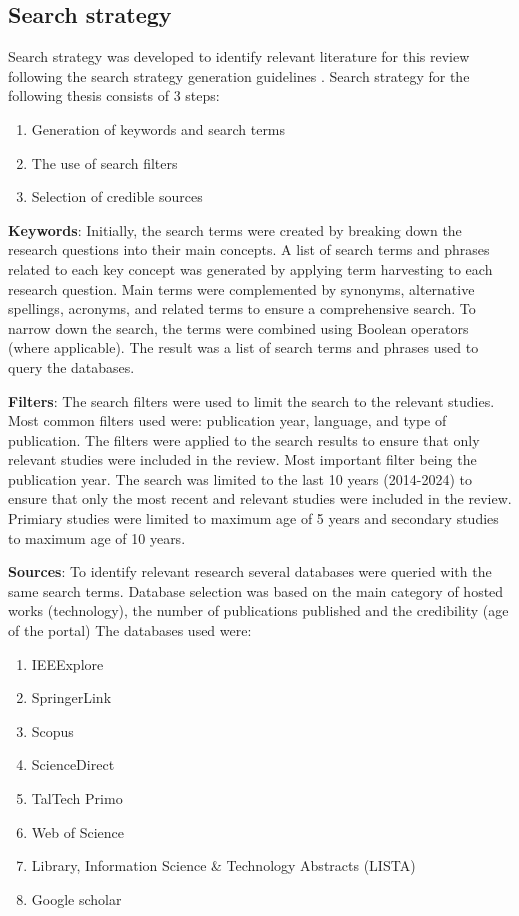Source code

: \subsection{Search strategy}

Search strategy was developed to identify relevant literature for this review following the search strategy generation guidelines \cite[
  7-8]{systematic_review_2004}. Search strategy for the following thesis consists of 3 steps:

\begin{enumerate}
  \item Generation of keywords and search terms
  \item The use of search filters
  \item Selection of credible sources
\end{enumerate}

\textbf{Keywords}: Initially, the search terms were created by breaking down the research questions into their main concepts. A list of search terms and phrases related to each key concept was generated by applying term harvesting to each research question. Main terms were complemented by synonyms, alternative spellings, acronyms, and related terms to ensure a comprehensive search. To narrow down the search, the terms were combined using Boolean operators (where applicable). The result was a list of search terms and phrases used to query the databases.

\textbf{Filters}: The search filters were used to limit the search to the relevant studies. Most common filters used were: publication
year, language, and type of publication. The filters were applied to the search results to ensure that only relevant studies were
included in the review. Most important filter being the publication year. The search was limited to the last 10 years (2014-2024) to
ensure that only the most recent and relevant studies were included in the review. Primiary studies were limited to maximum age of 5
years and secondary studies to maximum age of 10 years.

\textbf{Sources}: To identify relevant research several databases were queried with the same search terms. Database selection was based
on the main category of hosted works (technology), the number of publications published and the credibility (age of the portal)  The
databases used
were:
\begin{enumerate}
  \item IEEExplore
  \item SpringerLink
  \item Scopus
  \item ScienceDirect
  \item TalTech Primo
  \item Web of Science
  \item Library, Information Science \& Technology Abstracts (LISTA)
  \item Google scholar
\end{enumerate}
—————
* What you should do
The answer should contain all the material above, copied exactly, and no images.

* Solution to the problem
Source code

: \subsection{Search strategy}

Search strategy was developed to identify relevant literature for this review following the search strategy generation guidelines \cite[
  7-8]{systematic_review_2004}. Search strategy for the following thesis consists of 3 steps:

\begin{enumerate}
  \item Generation of keywords and search terms
  \item The use of search filters
  \item Selection of credible sources
\end{enumerate}

\textbf{Keywords}: Initially, the search terms were created by breaking down the research questions into their main concepts. A list of search terms and phrases related to each key concept was generated by applying term harvesting to each research question. Main terms were complemented by synonyms, alternative spellings, acronyms, and related terms to ensure a comprehensive search. To narrow down the search, the terms were combined using Boolean operators (where applicable). The result was a list of search terms and phrases used to query the databases.

\textbf{Filters}: The search filters were used to limit the search to the relevant studies. Most common filters used were: publication
year, language, and type of publication. The filters were applied to the search results to ensure that only relevant studies were
included in the review. Most important filter being the publication year. The search was limited to the last 10 years (2014-2024) to
ensure that only the most recent and relevant studies were included in the review. Primiary studies were limited to maximum age of 5
years and secondary studies to maximum age of 10 years.

\textbf{Sources}: To identify relevant research several databases were queried with the same search terms. Database selection was based
on the main category of hosted works (technology), the number of publications published and the credibility (age of the portal)  The
databases used
were:
\begin{enumerate}
  \item IEEExplore
  \item SpringerLink
  \item Scopus
  \item ScienceDirect
  \item TalTech Primo
  \item Web of Science
  \item Library, Information Science \& Technology Abstracts (LISTA)
  \item Google scholar
\end{enumerate}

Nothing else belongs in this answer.